En effet, le "ghetto" apparaît souvent comme un faux problème, qui occulte la véritable urgence : la lutte contre la pauvreté. Car, au lieu de mener une politique économique et sociale permettant de la supprimer - ou au moins de la réduire - , les gouvernements, y compris de gauche, se contentent désormais d’accompagner et de gérer la misère, en se contentant de " mieux " la répartir, de manière plus " harmonieuse ", " équitable " et " équilibrée ". Cette nouvelle orientation de la gauche se trouve tout entière résumée dans une affiche des Verts placardée sur les murs de Paris lors des élections municipales de 2001 : " Mixité. La diversité sociale est une richesse ". Ce qui revient, strictement, à dire ceci : " qu’il y ait des riches et des pauvres, c’est formidable ".

Dans le domaine du logement, par exemple, l’alternative " ghettos ou mixité sociale " occulte le problème principal : l’insuffisance de logements sociaux par rapport aux besoins, liée au désengagement de l’Etat dans le secteur du logement.
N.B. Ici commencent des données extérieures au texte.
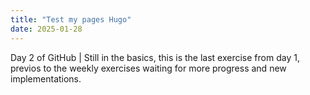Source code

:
 ```yaml
---
title: "Test my pages Hugo"
date: 2025-01-28
---
```

<p>Day 2 of GitHub | Still in the basics, this is the last exercise from day 1, previos to the weekly exercises
waiting for more progress and new implementations.</p>
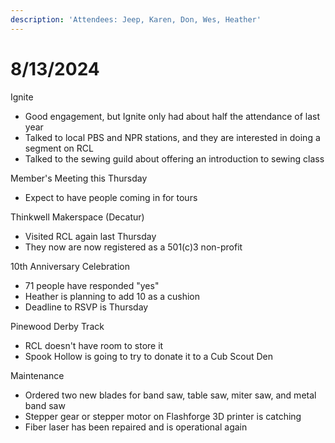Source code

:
 ```yaml
---
description: 'Attendees: Jeep, Karen, Don, Wes, Heather'
---
```


# 8/13/2024

Ignite

* Good engagement, but Ignite only had about half the attendance of last year
* Talked to local PBS and NPR stations, and they are interested in doing a segment on RCL
* Talked to the sewing guild about offering an introduction to sewing class

Member's Meeting this Thursday

* Expect to have people coming in for tours

Thinkwell Makerspace (Decatur)

* Visited RCL again last Thursday
* They now are now registered as a 501(c)3 non-profit

10th Anniversary Celebration

* 71 people have responded "yes"
* Heather is planning to add 10 as a cushion
* Deadline to RSVP is Thursday

Pinewood Derby Track

* RCL doesn't have room to store it
* Spook Hollow is going to try to donate it to a Cub Scout Den

Maintenance

* Ordered two new blades for band saw, table saw, miter saw, and metal band saw
* Stepper gear or stepper motor on Flashforge 3D printer is catching
* Fiber laser has been repaired and is operational again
Le discours sur les " ghettos " passe sous silence l’ampleur de ce problème, pour accorder une importance démesurée à une autre question : où doit-on construire des logements sociaux, comment doit-on les " répartir " ? Ce faisant, il occulte aussi une autre exigence, autrement plus importante, celle de l’égalité [5].

Cette manière de poser les problèmes de logement se traduit par des dispositifs publics concrets, comme les processus de concertation entre les préfectures, les municipalités et les organismes prévus par la loi Besson, dont les dérives discriminatoires ont été constatées [6]. Certes, ce souci du peuplement a également entraîné l’adoption de lois prévoyant une politique de construction plus offensive, mais ciblée avant tout sur les villes n’ayant que peu de logements sociaux. Tel est l’objectif de la Loi d’orientation pour la ville, votée en 1991. Tel est aussi celui de la loi Solidarité et Renouvellement Urbain, votée en décembre 2000, qui impose à toute commune, au nom de " l’équilibre ", de prévoir au moins 20% de logement social sur son territoire. Or, le volet quantitatif de ces politiques a eu peu d’impact. Parce que les mesures coercitives étaient insuffisantes ou tout simplemenet parce que certaines municipalités riches préférent payer les amendes prévues plutôt que de respecter la loi. De sorte que finalement, la notion de " mixité sociale " a permis de justifier l’ouverture du parc de logements sociaux déjà existant aux " classes moyennes ", au détriment des ménages les plus précaires, tandis que, de leur côté, les communes les plus riches ne s’ouvraient pas aux classes populaires.

Et ce qui a finalement disparu du débat public, c’est l’idée simple de construire en quantité suffisante des logements sociaux dans toutes les communes, riches ou pauvres, de manière à ce que les personnes puissent elles-mêmes choisir leur lieu d’habitation. Quitte à ce que, si des logiques sociales aboutissent à des regroupements des populations les plus précaires, on développe davantage de services sociaux à l’endroit où elles se sont regroupées. Déplacer l’argent plutôt que déplacer les populations  : n’est-ce pas la solution la plus juste et la plus respectueuse des habitants ?

Qui décide ?

En effet, la " mixité sociale " telle qu’elle est conçue par les dirigeants a ceci de commun avec les logiques de " ségrégation " ou de " ghettoïsation " (auxquelles elle prétend s’opposer) qu’elle fait fi de la volonté des principaux concernés. À aucun moment les promoteurs de la " mixité sociale " ne songent à consulter les habitants dont ils prétendent faire le bonheur ; tous tiennent pour évident que les pauvres préfèrent vivre dispersés et " mélangés " avec des riches, plutôt que regroupés dans des villes ou des quartiers populaires [7].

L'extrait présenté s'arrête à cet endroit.